WORK INSTRUCTIONS => Only some lines are wanted. Transcribe, exactly, the lines below from the line with "for the planned" up to and including the line with "dependency and better".
▽
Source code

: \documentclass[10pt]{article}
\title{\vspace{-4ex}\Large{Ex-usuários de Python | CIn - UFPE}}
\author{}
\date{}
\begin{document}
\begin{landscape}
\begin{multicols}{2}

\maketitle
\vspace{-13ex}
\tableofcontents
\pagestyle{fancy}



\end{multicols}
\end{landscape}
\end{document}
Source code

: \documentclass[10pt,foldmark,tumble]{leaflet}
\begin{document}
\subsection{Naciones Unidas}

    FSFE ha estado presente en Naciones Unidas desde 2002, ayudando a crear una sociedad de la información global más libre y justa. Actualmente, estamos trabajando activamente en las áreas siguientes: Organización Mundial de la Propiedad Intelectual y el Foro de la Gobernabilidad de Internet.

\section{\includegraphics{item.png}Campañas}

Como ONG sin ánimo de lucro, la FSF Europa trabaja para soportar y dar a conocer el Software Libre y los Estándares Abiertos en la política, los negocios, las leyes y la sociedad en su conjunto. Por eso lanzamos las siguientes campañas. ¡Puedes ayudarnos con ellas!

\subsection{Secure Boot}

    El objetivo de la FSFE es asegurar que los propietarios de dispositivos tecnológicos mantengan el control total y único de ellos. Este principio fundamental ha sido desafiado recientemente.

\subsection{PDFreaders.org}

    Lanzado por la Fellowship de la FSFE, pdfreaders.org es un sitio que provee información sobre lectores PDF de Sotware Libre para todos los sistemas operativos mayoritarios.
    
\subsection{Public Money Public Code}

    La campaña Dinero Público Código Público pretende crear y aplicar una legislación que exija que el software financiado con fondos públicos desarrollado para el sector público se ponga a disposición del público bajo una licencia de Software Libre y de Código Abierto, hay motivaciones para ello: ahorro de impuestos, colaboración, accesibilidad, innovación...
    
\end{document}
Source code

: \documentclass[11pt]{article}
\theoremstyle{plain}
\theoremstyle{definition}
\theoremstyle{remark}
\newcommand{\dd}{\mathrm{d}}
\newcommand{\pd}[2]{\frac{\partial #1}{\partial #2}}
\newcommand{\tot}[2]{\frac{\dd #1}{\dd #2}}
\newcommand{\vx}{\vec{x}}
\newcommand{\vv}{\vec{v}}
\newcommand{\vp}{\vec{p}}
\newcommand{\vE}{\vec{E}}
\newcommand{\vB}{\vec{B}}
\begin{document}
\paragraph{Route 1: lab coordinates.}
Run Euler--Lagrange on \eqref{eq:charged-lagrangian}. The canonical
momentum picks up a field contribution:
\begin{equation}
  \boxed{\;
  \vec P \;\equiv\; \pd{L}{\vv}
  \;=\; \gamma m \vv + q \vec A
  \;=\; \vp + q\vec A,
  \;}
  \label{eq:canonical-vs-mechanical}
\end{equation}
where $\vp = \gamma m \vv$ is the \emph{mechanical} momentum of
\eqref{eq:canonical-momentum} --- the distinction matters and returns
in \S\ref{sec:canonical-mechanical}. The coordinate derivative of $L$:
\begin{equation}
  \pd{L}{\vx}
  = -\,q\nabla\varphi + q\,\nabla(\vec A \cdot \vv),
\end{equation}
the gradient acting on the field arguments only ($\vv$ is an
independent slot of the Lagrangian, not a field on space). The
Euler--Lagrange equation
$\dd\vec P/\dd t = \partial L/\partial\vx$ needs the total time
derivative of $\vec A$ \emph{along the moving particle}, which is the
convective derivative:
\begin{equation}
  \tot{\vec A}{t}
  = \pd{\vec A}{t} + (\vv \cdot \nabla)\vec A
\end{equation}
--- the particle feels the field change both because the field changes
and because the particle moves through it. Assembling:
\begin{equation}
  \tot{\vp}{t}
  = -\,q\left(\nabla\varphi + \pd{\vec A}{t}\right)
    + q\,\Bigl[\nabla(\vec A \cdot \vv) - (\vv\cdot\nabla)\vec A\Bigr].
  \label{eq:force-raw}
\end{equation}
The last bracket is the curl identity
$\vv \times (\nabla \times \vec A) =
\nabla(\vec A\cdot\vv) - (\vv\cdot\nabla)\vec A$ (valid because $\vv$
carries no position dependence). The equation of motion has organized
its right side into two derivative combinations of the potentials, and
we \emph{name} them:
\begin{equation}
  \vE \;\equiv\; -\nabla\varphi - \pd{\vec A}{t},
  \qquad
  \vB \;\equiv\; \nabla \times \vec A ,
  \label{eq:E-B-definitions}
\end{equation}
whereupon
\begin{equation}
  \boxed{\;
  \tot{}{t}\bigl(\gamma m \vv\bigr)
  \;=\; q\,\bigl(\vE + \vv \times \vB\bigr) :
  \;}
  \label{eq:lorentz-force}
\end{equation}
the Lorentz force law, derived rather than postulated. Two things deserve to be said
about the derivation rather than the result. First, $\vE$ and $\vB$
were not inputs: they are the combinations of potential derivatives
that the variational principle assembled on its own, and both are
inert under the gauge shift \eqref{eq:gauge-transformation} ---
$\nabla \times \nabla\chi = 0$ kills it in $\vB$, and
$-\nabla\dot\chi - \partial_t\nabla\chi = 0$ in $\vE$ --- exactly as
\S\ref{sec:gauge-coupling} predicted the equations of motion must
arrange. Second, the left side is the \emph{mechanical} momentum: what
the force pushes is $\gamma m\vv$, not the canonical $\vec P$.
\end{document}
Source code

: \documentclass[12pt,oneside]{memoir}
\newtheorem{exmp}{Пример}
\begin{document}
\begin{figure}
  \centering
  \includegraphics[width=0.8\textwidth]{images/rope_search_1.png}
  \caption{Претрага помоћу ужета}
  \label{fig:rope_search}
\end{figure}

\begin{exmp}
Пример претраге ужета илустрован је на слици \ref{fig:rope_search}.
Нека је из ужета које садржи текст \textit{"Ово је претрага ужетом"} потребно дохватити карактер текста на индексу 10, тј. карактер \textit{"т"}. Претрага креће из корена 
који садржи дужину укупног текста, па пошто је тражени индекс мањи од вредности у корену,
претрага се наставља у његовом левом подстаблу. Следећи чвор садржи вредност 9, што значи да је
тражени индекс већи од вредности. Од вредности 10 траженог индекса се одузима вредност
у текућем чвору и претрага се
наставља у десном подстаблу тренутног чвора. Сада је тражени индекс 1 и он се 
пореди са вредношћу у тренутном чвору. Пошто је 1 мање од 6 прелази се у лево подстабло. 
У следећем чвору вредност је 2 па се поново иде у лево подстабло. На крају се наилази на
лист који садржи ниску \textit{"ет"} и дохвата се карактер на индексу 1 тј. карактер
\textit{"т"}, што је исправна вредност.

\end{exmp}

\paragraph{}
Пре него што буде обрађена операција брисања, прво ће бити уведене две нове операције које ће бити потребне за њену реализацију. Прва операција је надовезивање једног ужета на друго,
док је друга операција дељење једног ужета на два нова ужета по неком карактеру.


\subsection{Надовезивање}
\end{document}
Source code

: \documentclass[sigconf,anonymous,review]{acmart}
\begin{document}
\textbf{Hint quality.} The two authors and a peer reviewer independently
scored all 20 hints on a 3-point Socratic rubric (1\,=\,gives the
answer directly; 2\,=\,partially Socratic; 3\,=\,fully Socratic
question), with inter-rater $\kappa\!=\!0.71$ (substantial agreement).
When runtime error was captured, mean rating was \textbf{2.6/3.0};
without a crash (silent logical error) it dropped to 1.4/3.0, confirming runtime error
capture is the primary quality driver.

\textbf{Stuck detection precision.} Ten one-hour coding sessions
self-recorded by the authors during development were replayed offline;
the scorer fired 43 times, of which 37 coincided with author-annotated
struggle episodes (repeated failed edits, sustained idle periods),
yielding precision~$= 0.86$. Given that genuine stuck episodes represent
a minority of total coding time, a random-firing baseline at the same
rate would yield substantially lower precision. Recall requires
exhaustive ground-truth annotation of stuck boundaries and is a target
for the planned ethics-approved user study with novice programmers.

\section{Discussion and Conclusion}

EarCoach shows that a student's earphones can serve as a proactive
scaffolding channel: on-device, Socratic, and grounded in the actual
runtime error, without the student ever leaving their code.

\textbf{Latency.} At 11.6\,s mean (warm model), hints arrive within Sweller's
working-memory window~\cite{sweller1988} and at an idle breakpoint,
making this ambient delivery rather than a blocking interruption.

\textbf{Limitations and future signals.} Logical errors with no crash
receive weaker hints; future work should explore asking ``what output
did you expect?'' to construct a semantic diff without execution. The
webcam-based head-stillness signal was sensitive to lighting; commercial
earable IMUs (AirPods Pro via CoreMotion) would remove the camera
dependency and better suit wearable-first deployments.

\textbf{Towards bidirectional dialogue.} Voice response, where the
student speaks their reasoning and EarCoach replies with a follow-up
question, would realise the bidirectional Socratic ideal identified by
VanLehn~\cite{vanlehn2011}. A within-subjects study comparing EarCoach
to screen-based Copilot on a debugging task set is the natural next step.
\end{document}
△
TASK OUTPUT =>
for the planned ethics-approved user study with novice programmers.

\section{Discussion and Conclusion}

EarCoach shows that a student's earphones can serve as a proactive
scaffolding channel: on-device, Socratic, and grounded in the actual
runtime error, without the student ever leaving their code.

\textbf{Latency.} At 11.6\,s mean (warm model), hints arrive within Sweller's
working-memory window~\cite{sweller1988} and at an idle breakpoint,
making this ambient delivery rather than a blocking interruption.

\textbf{Limitations and future signals.} Logical errors with no crash
receive weaker hints; future work should explore asking ``what output
did you expect?'' to construct a semantic diff without execution. The
webcam-based head-stillness signal was sensitive to lighting; commercial
earable IMUs (AirPods Pro via CoreMotion) would remove the camera
dependency and better suit wearable-first deployments.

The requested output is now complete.